Soft tissue tumors may show no symptoms in early stages. The most common sign is a painless lump or swelling under the skin. As sarcomas grow larger, they may press on nearby muscles, nerves, organs, and blood vessels and cause:

  • Pain, tingling, or numbness
  • Weakness
  • Trouble breathing

Because these symptoms also appear in other childhood conditions, they may or may not be a sign of soft tissue sarcoma. Your pediatrician will need to thoroughly examine your child to determine the cause of these symptoms.

How is soft tissue sarcoma diagnosed?

Children’s National has advanced imaging equipment available for diagnosis, staging, treatment, and follow-up for all bone and soft tissue sarcomas in children, adolescents, and young adults. In addition, the Children’s National sarcoma program is one of the few in the United States where patients can see a pediatric oncologist, orthopaedic oncologist, biologist, and physical therapist in one truly comprehensive visit.

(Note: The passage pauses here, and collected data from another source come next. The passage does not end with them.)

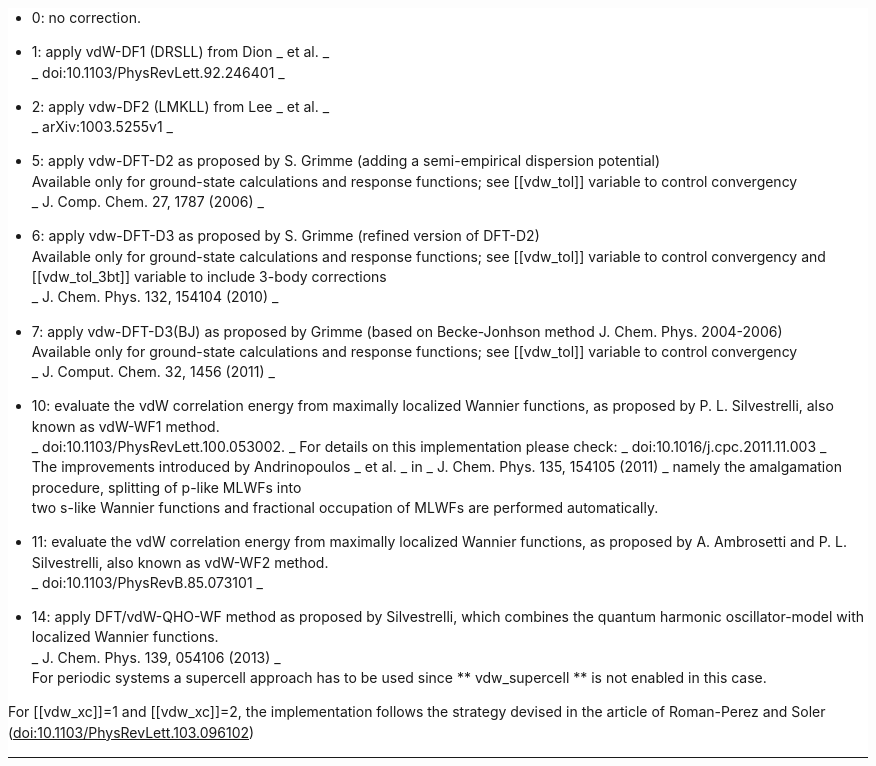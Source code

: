   * 0: no correction. 
  * 1: apply vdW-DF1 (DRSLL) from Dion _ et al. _   
_ doi:10.1103/PhysRevLett.92.246401 _

  * 2: apply vdw-DF2 (LMKLL) from Lee _ et al. _   
_ arXiv:1003.5255v1 _

  * 5: apply vdw-DFT-D2 as proposed by S. Grimme (adding a semi-empirical dispersion potential)   
Available only for ground-state calculations and response functions; see
[[vdw_tol]] variable to control convergency  
_ J. Comp. Chem. 27, 1787 (2006) _

  * 6: apply vdw-DFT-D3 as proposed by S. Grimme (refined version of DFT-D2)   
Available only for ground-state calculations and response functions; see
[[vdw_tol]] variable to control convergency and [[vdw_tol_3bt]] variable to
include 3-body corrections  
_ J. Chem. Phys. 132, 154104 (2010) _

  * 7: apply vdw-DFT-D3(BJ) as proposed by Grimme (based on Becke-Jonhson method J. Chem. Phys. 2004-2006)   
Available only for ground-state calculations and response functions; see
[[vdw_tol]] variable to control convergency  
_ J. Comput. Chem. 32, 1456 (2011) _

  * 10: evaluate the vdW correlation energy from maximally localized Wannier functions, as proposed by P. L. Silvestrelli, also known as vdW-WF1 method.   
_ doi:10.1103/PhysRevLett.100.053002. _ For details on this implementation
please check: _ doi:10.1016/j.cpc.2011.11.003 _  
The improvements introduced by Andrinopoulos _ et al. _ in _ J. Chem. Phys.
135, 154105 (2011) _ namely the amalgamation procedure, splitting of p-like
MLWFs into  
two s-like Wannier functions and fractional occupation of MLWFs are performed
automatically.  

  * 11: evaluate the vdW correlation energy from maximally localized Wannier functions, as proposed by A. Ambrosetti and P. L. Silvestrelli, also known as vdW-WF2 method.   
_ doi:10.1103/PhysRevB.85.073101 _

  * 14: apply DFT/vdW-QHO-WF method as proposed by Silvestrelli, which combines the quantum harmonic oscillator-model with localized Wannier functions.   
_ J. Chem. Phys. 139, 054106 (2013) _  
For periodic systems a supercell approach has to be used since **
vdw_supercell ** is not enabled in this case.

For [[vdw_xc]]=1 and [[vdw_xc]]=2, the implementation follows the strategy
devised in the article of Roman-Perez and Soler
([doi:10.1103/PhysRevLett.103.096102](https://dx.doi.org/10.1103/PhysRevLett.103.096102))


* * *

In addition to a physical exam, your pediatrician may recommend one or more of the following tests to look for soft tissue sarcoma:

  • Blood and urine tests to measure organ function and evaluate their possible involvement
  • Diagnostic imaging, including CT, MRI, ultrasound, X-ray, and bone scans, to look for tumors
  • Biopsy, a tissue sample of the tumor that a lab pathologist can study to determine whether the growth is cancerous

Treatments for soft tissue sarcoma

There are several treatment options for children with soft tissue sarcomas, including:

  • Cancer surgery to remove the entire tumor and nearby tissue, if needed
  • Radiation therapy, including:
    • External beam using a machine to focus high-powered X-rays on the tumor
    • Brachytherapy (internal radiation) using tiny implants to deliver radiation directly into or very near the tumor
  • Chemotherapy with drugs that are delivered by mouth or vein
  • Targeted therapy with drugs that focus on cancer cells without damaging normal cells 

Children who have soft tissue sarcomas often respond better to treatment than adults and have a better prognosis.